Ridge and Lasso regression are linear regression models that are designed to prevent models from overfitting by penalizing the coefficients of the model. Techniques such as these that attempt to prevent overfitting and increase generalizability are called regularization. On this page, we will use python to run least squares, ridge, and lasso regression and compare their coefficients.
import numpy as np
import matplotlib.pyplot as plt
import japanize_matplotlib
from sklearn.datasets import make_regression
from sklearn.linear_model import LinearRegression, Ridge, Lasso
from sklearn.model_selection import cross_val_score
from sklearn.pipeline import make_pipeline
from sklearn.preprocessing import StandardScaler
Artificially generate regression data using sklearn.datasets.make_regression. Specify two features (n_informative
= 2) as necessary for prediction. Otherwise, they are redundant features that are not useful for prediction.
n_features = 5
n_informative = 2
X, y = make_regression(
n_samples=500,
n_features=n_features,
n_informative=n_informative,
noise=0.5,
random_state=777,
)
X = np.concatenate([X, np.log(X + 100)], 1) # Add redundant features
y_mean = y.mean(keepdims=True)
y_std = np.std(y, keepdims=True)
y = (y - y_mean) / y_std
Let’s train each model with the same data and see the differences. Normally, the coefficient alpha of the regularization term should be changed, but in this case, it is fixed.
lin_r = make_pipeline(StandardScaler(with_mean=False), LinearRegression()).fit(X, y)
rid_r = make_pipeline(StandardScaler(with_mean=False), Ridge(alpha=2)).fit(X, y)
las_r = make_pipeline(StandardScaler(with_mean=False), Lasso(alpha=0.1)).fit(X, y)
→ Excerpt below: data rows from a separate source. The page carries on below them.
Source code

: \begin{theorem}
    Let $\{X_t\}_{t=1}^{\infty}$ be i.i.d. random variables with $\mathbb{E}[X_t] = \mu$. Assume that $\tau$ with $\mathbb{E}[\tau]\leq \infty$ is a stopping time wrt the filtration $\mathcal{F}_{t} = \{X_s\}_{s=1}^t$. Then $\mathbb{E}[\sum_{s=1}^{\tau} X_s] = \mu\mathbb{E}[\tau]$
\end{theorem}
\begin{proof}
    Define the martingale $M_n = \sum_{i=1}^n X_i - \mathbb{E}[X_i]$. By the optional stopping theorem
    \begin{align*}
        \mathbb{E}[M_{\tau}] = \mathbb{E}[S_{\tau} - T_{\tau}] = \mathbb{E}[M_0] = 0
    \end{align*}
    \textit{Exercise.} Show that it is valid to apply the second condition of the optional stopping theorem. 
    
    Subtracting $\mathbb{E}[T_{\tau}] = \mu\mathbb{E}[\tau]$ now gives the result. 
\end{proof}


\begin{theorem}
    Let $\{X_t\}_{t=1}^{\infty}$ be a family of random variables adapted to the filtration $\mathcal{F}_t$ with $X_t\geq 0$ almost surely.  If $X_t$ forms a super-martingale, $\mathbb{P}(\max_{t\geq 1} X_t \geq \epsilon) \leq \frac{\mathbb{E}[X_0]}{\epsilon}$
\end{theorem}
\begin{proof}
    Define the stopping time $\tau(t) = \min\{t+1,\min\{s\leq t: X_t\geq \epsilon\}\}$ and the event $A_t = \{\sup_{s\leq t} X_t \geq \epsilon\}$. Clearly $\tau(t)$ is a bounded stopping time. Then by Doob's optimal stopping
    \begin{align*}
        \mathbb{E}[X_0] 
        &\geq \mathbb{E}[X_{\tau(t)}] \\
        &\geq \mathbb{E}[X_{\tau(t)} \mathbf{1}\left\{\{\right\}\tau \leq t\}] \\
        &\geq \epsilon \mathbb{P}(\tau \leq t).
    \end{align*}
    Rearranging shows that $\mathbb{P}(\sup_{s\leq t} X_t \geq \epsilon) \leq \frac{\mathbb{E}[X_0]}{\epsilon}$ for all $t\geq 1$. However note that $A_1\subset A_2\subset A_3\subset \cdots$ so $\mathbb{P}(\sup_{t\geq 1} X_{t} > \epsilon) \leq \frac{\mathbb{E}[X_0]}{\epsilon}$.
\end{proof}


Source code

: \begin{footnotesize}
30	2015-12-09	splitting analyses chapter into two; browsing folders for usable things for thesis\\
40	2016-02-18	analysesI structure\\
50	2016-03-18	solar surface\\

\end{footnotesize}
Plot the absolute value of each coefficient. It can be seen from the graph that for linear regression, the coefficients are almost never zero. We can also see that Lasso regression has coefficients = 0 for all but the features needed for prediction.
Since there were two useful features (n_informative = 2
), we can see that linear regression has unconditional coefficients even on features that are not useful, while Lasso-Ridge regression could not be narrowed down to two features. Still, it resulted in many unwanted features having coefficients of zero.
feat_index = np.array([i for i in range(X.shape[1])])
plt.figure(figsize=(12, 4))
plt.bar(
feat_index - 0.2,
np.abs(lin_r.steps[1][1].coef_),
width=0.2,
label="LinearRegression",
)
plt.bar(feat_index, np.abs(rid_r.steps[1][1].coef_), width=0.2, label="RidgeRegression")
plt.bar(
feat_index + 0.2,
np.abs(las_r.steps[1][1].coef_),
width=0.2,
label="LassoRegression",
)
plt.xlabel(r"$\beta$")
plt.ylabel(r"$|\beta|$")
plt.grid()
plt.legend()